● WORK REQUIRED: In the entries below, find the line with "Adapt and tone" and the line with "discipline of ecology)."; give again those lines and every line between them, exactly.

● RECORD SET:
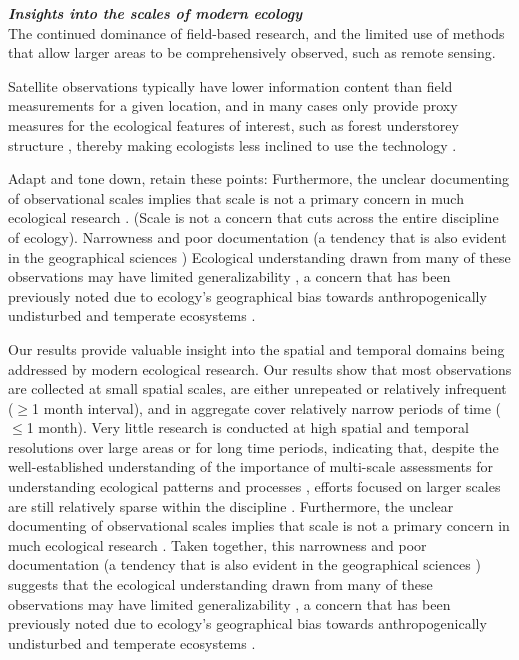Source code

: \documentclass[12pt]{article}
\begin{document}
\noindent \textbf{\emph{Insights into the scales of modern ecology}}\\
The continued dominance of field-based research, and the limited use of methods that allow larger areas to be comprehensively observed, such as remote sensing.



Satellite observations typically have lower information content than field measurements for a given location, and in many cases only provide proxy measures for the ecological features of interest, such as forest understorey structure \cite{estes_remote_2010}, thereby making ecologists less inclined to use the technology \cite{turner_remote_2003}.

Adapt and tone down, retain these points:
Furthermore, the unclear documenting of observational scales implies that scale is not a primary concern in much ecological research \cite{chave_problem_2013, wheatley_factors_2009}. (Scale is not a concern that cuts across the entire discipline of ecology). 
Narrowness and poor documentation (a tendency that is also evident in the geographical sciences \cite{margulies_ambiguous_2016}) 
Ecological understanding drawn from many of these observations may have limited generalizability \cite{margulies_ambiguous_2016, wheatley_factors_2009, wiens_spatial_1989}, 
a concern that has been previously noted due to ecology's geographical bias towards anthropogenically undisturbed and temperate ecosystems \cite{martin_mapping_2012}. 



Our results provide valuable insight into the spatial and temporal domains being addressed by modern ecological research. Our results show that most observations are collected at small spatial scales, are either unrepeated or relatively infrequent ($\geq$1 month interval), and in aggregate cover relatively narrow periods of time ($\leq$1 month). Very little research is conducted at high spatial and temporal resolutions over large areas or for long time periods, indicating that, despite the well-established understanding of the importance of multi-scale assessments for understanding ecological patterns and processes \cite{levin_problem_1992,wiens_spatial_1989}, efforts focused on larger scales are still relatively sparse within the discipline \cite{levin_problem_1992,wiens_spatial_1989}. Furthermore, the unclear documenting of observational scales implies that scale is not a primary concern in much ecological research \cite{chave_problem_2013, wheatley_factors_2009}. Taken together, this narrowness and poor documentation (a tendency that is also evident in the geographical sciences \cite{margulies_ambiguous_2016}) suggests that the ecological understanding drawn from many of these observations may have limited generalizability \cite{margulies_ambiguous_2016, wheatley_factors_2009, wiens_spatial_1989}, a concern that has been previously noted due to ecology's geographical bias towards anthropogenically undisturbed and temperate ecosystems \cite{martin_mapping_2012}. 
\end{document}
==
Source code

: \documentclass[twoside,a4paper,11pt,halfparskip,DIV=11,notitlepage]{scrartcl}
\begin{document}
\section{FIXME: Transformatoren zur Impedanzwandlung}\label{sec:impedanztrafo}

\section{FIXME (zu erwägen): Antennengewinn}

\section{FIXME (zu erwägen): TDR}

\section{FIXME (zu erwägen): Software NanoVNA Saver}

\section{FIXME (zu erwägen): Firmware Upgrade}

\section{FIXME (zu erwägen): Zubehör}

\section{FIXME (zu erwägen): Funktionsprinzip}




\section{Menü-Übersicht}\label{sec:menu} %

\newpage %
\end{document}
...
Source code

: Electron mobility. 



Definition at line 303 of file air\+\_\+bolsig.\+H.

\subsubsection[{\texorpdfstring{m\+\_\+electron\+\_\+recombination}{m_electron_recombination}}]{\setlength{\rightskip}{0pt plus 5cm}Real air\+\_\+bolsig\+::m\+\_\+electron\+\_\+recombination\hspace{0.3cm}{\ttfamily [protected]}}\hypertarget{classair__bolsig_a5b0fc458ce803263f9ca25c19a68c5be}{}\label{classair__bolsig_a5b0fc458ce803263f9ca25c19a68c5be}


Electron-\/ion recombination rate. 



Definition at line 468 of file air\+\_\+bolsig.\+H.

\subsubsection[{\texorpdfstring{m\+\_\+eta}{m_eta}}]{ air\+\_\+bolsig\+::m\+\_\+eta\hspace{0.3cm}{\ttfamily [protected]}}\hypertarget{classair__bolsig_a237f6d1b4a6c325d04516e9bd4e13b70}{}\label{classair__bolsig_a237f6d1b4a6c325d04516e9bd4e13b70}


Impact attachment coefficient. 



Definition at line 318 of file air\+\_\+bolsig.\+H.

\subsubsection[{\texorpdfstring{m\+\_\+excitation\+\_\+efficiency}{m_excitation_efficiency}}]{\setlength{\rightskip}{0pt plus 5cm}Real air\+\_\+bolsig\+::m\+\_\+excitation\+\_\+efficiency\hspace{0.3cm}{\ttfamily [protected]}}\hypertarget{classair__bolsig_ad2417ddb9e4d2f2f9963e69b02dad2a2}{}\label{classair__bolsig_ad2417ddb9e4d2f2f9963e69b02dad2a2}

● SOLUTION FOR THIS PROBLEM:
Adapt and tone down, retain these points:
Furthermore, the unclear documenting of observational scales implies that scale is not a primary concern in much ecological research \cite{chave_problem_2013, wheatley_factors_2009}. (Scale is not a concern that cuts across the entire discipline of ecology). 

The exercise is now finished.